The EPA by all appearances has put in the lion’s share of research on VSL among government agencies. They make available their own set of guidelines for evaluating VSL and doing other similar analysis, and make transparent their past and current VSL numbers, as well as the procedures they used to arrive at them, via their web site. They currently post a value of $7.4 million in 2006 dollars.

Government agencies are not the only people interested in using VSL to put a figure on human life. In their analysis of the burden of cost to the US caused by women who fail to adequately breastfeed newborns, Harvard researchers Melissa Bartick and Arnold Reinhold, used a VSL of $10.56 million in 2007 dollars, more than twice as high as the FDA numbers, and at the high end of the range suggested by the Office of Management and Budget and used in the majority of research on the topic ($1 million to $10 million, based on data from 2003).

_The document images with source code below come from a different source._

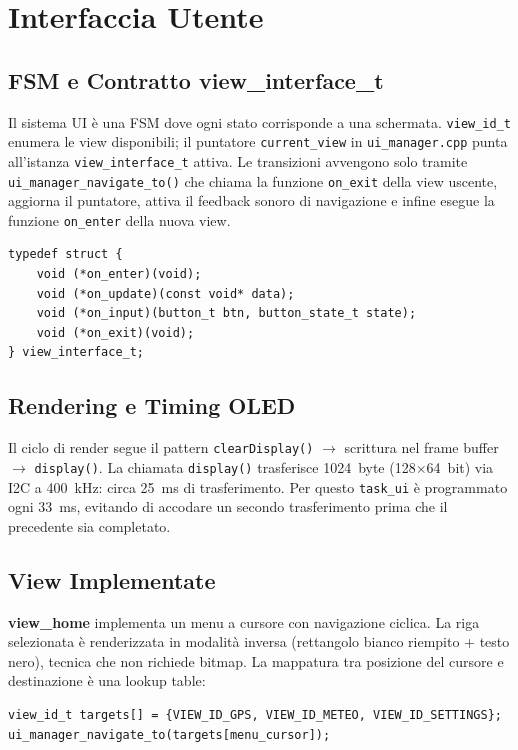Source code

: \newpage

\section{Interfaccia Utente}


\subsection{FSM e Contratto view\_interface\_t}

Il sistema UI è una FSM dove ogni stato corrisponde a una schermata.
\texttt{view\_id\_t} enumera le view disponibili; il puntatore
\texttt{current\_view} in \texttt{ui\_manager.cpp} punta all'istanza
\texttt{view\_interface\_t} attiva. Le transizioni avvengono solo tramite
\texttt{ui\_manager\_navigate\_to()} che chiama la funzione \texttt{on\_exit} della
view uscente, aggiorna il puntatore, attiva il feedback sonoro di navigazione
e infine esegue la funzione \texttt{on\_enter} della nuova view.

\begin{lstlisting}[caption={view\_definitions.h --- contratto funzionale di una view}]
typedef struct {
    void (*on_enter)(void);
    void (*on_update)(const void* data);
    void (*on_input)(button_t btn, button_state_t state);
    void (*on_exit)(void);
} view_interface_t;
\end{lstlisting}


\subsection{Rendering e Timing OLED}

Il ciclo di render segue il pattern \texttt{clearDisplay()} $\to$ scrittura
nel frame buffer $\to$ \texttt{display()}. La chiamata \texttt{display()}
trasferisce 1024~byte (128$\times$64~bit) via I2C a 400~kHz: circa 25~ms di
trasferimento. Per questo \texttt{task\_ui} è programmato ogni 33~ms,
evitando di accodare un secondo trasferimento prima che il precedente sia
completato.

\subsection{View Implementate}

\textbf{view\_home} implementa un menu a cursore con navigazione ciclica.
La riga selezionata è renderizzata in modalità inversa
(rettangolo bianco riempito + testo nero), tecnica che non richiede bitmap.
La mappatura tra posizione del cursore e destinazione è una lookup table:
\begin{lstlisting}
view_id_t targets[] = {VIEW_ID_GPS, VIEW_ID_METEO, VIEW_ID_SETTINGS};
ui_manager_navigate_to(targets[menu_cursor]);
\end{lstlisting}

And, in an interesting twist, West Virginia University researchers turned to the same Viscusi report used by the EPA in their analysis of mortality cost of coal mining in Appalachia. They adjusted Viscusi’s 2003 values to 2005 dollars (for the year the report was published), coming up with a VSL range between $4.6 million and $7.7 million.

But while the variation of VSL muddies the waters of honest cost-benefit analysis, an agreed-upon means of comparing our risks and costs as laborers and consumers could help make some decisions less politicized. We may not all be in agreement about whether we should pay for extra roof strength on a car, but if we agree on the VSL, we can argue about the cost associated with legislation in relation to the calculated benefit in terms of lives saved. It’s apples-to-apples, even when our lives are in the balance.

One thing we should be clear about: VSL is not about the actual worth of a life or about the monetary cost if that person dies (such as lost wages); it’s only about the (statistical) money that risk of death is worth to humans who take on those risks in exchange for wages. Its calculation is fraught with cultural bias and perception of risk as much as anything factual about the risk itself. It only pretends to put a number on our value as human beings.